I know Europeans who worked in Cancun in hotels but they all came in through the hotel. They had jobs in Tahiti for exemple and were sent to Mexico and now or on their way to some other place..
Maybe worth it to apply via a chain like a Meridien for exemple.


----------



## mattverick (Apr 17, 2012)

Thank you for your replies. 

How does it work to renew a tourist visa for Mexico? For how long do you need to leave the country before reentering it?


----------



## TundraGreen (Jul 15, 2010)

mattverick said:


> Thank you for your replies.
> 
> How does it work to renew a tourist visa for Mexico? For how long do you need to leave the country before reentering it?

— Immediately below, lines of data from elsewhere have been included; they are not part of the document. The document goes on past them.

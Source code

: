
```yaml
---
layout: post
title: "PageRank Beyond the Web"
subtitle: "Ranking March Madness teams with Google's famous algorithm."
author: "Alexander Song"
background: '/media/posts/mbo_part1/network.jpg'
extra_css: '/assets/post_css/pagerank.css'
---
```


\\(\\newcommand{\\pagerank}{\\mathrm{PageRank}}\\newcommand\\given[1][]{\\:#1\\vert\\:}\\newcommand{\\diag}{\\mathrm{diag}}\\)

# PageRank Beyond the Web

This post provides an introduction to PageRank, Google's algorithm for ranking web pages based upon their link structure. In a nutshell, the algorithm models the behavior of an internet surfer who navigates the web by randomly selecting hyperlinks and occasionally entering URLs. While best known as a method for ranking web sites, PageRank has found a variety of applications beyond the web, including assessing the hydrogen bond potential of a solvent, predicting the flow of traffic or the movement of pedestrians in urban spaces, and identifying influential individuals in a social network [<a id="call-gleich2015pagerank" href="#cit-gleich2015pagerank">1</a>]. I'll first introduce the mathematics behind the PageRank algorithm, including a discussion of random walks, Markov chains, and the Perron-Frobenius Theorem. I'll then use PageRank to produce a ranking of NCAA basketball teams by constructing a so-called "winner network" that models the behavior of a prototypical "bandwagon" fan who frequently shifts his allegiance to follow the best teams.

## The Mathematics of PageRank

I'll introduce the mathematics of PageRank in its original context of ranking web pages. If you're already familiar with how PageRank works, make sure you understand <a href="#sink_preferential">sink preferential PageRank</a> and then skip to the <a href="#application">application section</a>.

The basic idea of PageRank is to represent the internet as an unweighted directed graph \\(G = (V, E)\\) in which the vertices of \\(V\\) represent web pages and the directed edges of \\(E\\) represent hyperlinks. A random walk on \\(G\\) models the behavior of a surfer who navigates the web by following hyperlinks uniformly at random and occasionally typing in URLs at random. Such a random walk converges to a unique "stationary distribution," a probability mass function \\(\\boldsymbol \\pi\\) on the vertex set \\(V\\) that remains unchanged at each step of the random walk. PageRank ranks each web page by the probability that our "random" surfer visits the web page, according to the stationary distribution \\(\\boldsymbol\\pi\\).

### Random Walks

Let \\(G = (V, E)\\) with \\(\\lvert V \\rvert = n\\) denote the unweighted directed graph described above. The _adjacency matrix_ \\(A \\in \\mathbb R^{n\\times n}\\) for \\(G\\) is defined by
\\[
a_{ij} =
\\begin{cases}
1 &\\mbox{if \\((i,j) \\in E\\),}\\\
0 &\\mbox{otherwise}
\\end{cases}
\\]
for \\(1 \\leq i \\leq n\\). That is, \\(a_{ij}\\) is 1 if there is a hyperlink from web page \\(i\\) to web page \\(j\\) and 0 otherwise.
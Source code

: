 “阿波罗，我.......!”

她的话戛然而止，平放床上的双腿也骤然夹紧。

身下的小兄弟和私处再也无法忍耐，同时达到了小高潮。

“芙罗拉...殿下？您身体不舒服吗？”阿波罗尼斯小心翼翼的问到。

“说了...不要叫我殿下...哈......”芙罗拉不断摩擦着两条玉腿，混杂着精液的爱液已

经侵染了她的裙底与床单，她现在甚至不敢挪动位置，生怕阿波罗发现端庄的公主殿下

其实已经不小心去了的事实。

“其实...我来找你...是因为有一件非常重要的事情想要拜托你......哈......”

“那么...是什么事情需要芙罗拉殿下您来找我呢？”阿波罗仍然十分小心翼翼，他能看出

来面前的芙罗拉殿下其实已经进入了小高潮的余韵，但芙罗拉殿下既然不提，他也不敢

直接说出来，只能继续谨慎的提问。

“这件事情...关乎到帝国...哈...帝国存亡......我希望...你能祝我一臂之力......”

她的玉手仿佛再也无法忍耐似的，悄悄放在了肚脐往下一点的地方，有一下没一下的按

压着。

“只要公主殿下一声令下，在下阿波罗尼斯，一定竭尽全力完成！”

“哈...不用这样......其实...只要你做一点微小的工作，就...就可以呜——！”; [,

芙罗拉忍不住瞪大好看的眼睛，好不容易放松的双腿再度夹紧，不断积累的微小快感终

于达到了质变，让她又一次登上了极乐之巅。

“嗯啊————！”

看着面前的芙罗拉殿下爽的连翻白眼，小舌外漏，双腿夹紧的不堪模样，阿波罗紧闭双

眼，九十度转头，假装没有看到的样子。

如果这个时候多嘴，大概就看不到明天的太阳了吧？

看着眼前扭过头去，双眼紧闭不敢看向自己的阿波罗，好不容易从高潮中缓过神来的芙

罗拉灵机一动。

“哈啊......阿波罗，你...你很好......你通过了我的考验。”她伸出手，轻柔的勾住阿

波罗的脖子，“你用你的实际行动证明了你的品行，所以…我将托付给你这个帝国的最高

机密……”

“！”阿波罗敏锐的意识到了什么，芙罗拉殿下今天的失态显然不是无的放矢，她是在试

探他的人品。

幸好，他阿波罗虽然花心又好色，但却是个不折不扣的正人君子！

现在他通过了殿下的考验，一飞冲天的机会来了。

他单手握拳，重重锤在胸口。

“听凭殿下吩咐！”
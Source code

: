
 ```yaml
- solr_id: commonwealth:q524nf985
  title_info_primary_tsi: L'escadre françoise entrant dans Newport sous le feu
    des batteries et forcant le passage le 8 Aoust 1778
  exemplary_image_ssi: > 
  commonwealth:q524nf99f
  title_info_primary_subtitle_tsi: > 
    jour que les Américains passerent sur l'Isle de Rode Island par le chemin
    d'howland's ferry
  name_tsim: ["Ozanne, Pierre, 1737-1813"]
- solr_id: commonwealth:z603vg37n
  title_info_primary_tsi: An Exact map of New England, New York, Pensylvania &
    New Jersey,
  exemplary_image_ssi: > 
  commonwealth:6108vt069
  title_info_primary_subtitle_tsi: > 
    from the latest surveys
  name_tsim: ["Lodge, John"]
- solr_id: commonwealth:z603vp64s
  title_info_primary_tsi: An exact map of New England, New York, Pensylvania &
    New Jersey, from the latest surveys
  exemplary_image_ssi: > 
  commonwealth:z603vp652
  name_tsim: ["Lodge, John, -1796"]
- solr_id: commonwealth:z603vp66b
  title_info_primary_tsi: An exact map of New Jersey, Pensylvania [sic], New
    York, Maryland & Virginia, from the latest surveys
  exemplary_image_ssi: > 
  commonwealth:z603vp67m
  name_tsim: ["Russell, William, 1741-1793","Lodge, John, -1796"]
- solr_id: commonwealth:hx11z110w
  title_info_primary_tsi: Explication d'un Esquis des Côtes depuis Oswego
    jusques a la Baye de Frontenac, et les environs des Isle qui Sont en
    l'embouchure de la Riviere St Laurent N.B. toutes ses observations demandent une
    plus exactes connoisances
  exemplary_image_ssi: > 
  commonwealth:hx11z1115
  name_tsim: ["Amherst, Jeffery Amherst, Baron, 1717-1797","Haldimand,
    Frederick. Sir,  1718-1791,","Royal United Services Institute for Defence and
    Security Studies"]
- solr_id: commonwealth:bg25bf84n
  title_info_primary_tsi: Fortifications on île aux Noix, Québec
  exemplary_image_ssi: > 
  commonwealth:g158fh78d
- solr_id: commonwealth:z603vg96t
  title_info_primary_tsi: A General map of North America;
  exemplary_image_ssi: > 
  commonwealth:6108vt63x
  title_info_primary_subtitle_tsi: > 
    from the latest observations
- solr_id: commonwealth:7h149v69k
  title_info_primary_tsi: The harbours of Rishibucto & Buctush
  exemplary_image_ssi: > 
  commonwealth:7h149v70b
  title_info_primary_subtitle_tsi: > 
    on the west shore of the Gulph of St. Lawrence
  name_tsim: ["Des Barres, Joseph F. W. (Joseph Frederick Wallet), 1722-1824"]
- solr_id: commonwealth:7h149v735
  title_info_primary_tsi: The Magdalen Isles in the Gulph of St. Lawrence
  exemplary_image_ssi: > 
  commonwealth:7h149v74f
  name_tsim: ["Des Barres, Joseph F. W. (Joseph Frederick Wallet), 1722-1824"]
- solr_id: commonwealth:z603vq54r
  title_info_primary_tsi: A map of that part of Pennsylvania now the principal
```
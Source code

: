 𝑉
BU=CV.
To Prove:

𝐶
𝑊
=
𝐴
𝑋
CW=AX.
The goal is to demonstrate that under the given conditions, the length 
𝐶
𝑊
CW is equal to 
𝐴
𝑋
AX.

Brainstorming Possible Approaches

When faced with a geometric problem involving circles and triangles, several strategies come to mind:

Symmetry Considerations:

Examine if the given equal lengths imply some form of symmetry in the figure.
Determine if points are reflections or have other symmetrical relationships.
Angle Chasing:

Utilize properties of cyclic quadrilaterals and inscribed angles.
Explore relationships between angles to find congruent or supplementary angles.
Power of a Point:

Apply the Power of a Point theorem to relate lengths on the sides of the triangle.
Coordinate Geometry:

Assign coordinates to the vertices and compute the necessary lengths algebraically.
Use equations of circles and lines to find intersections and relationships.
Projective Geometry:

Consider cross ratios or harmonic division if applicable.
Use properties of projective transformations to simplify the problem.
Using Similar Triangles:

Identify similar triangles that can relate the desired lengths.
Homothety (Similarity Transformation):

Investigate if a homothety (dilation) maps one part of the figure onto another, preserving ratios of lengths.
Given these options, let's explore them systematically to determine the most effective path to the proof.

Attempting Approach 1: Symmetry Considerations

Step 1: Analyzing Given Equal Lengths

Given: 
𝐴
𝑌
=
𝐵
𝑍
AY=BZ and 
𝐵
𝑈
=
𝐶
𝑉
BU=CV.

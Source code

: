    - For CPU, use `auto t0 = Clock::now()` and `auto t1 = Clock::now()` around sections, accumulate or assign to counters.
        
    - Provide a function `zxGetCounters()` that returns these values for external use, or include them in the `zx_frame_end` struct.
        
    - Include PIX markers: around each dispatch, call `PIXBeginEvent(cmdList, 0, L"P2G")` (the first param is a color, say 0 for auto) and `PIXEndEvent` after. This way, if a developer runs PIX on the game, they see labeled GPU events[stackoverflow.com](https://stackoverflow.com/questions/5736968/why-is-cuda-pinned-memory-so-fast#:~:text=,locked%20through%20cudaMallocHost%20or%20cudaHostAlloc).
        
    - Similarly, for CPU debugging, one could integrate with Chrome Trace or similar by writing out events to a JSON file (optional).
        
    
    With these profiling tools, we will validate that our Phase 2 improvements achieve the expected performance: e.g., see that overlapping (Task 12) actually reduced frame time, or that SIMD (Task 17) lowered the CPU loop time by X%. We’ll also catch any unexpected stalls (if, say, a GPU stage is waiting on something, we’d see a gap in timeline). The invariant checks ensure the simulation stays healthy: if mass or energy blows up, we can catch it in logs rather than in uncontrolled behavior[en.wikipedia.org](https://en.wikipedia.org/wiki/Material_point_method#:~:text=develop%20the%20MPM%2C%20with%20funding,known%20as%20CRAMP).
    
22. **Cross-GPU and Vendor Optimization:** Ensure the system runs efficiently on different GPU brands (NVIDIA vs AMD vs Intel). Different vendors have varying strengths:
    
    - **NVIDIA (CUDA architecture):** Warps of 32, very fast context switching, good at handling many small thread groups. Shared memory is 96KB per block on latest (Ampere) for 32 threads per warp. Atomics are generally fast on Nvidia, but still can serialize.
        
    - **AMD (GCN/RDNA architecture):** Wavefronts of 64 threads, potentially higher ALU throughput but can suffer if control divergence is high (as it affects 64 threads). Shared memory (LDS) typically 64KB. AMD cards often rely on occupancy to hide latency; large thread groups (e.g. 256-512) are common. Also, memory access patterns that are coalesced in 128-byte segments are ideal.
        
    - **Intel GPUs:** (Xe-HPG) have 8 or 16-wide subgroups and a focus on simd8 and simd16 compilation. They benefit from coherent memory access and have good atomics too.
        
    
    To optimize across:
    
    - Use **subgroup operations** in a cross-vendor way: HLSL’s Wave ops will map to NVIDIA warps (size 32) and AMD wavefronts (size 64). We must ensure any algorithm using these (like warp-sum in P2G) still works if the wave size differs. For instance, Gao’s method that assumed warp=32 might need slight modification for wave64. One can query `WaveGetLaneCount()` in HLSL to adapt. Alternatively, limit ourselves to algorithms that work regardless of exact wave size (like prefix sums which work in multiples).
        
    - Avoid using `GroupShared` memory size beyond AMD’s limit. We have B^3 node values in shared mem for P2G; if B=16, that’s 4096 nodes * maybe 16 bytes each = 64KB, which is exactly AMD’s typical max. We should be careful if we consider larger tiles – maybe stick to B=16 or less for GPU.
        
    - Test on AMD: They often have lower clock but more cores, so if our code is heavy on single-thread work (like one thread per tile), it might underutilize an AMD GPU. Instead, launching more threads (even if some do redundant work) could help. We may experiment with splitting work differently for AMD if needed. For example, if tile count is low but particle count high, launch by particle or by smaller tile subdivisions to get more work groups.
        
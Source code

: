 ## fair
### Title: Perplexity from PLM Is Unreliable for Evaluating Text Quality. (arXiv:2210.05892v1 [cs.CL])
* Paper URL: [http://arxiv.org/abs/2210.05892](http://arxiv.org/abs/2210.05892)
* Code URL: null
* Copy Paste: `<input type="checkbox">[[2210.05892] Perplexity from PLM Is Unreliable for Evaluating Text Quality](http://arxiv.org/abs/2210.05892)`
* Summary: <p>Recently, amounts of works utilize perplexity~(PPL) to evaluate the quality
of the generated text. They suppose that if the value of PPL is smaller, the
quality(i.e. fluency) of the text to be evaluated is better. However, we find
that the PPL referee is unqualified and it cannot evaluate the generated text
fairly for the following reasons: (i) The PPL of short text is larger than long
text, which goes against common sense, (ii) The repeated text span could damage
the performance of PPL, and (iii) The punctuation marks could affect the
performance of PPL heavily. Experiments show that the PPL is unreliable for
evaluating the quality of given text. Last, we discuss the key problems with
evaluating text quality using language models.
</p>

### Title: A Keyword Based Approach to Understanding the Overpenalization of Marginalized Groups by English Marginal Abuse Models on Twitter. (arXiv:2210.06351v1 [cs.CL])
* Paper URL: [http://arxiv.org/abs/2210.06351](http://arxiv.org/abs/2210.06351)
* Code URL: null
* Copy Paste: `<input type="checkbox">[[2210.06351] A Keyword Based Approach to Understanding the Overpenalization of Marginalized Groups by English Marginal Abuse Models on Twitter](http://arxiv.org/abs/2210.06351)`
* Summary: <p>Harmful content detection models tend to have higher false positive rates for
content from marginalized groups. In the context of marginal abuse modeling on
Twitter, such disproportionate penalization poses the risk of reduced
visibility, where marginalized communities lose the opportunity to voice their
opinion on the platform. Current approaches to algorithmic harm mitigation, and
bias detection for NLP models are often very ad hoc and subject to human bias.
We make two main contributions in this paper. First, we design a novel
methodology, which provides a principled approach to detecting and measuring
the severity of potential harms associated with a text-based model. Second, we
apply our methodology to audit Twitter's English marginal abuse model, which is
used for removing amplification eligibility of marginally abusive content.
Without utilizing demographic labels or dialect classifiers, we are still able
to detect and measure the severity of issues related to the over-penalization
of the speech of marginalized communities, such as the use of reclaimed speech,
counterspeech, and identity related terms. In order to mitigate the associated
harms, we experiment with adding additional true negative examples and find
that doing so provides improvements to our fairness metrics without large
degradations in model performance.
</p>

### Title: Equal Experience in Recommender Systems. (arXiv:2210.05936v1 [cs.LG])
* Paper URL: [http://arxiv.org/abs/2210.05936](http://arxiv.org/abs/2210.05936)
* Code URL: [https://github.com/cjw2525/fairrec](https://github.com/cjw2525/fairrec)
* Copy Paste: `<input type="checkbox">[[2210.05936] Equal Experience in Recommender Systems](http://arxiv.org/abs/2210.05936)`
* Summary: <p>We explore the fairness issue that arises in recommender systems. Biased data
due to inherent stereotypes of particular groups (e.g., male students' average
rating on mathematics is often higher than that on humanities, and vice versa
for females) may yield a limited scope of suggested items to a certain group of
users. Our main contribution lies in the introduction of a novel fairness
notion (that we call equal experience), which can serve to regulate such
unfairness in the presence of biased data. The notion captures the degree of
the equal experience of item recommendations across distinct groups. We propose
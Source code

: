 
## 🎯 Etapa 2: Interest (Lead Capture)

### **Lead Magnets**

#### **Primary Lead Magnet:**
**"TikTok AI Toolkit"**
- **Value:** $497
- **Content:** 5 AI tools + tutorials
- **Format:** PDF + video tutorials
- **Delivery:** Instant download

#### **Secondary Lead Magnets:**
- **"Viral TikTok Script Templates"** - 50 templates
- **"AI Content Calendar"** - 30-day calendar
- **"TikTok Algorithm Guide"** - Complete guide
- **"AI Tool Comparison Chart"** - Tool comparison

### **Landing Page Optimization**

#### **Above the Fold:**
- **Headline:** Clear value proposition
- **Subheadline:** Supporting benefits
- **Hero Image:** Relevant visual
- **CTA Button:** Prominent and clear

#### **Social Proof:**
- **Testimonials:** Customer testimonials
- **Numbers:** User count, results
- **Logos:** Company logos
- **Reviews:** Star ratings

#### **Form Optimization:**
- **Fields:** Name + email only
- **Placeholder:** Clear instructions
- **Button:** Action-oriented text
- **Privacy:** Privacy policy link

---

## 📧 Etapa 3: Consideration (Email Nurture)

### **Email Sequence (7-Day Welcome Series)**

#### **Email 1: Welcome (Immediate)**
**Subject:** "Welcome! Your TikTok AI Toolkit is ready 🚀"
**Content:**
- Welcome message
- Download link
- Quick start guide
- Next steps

Many people report leaving and immediately returning or leaving and returning the following day. There is no specified waiting period between Tourist permits (they are not visas).


----------



## ojosazules11 (Nov 3, 2013)

On the forum we often refer to leaving and coming back in on a 180 day visitor's permit. This applies to those coming from many countries, including the U.S., Canada and Switzerland. 

But from time to time we get readers from countries which require visas to enter even as a tourist, so they need to remember that advice about leaving before 180 days and re-entering won't apply to them. Just for future reference for any forum readers from other parts of the world, here are links to the Mexican Government websites indicating which countries do and don't require visas to enter as a visitor.

Countrys and Regions that requiere a visa to travel to Mexico - Instituto Nacional de Migración

Countries and regions that do not requiere a visa to travel to Mexico - Instituto Nacional de Migración

By the way, Matteo, your English is impeccable.


----------



## Isla Verde (Oct 19, 2011)

ojosazules11 said:


> . . .
> 
> By the way, Matteo, your English is impeccable.


¡De acuerdo!


----------



## mattverick (Apr 17, 2012)

Thank you all for being so kind and helpful. 

I really hope my girlfriend will be able to find a job in one of the many hotels or restaurants either on the Pacific or the Atlantic coast.

Sorry again for not having used the search function too well..


----------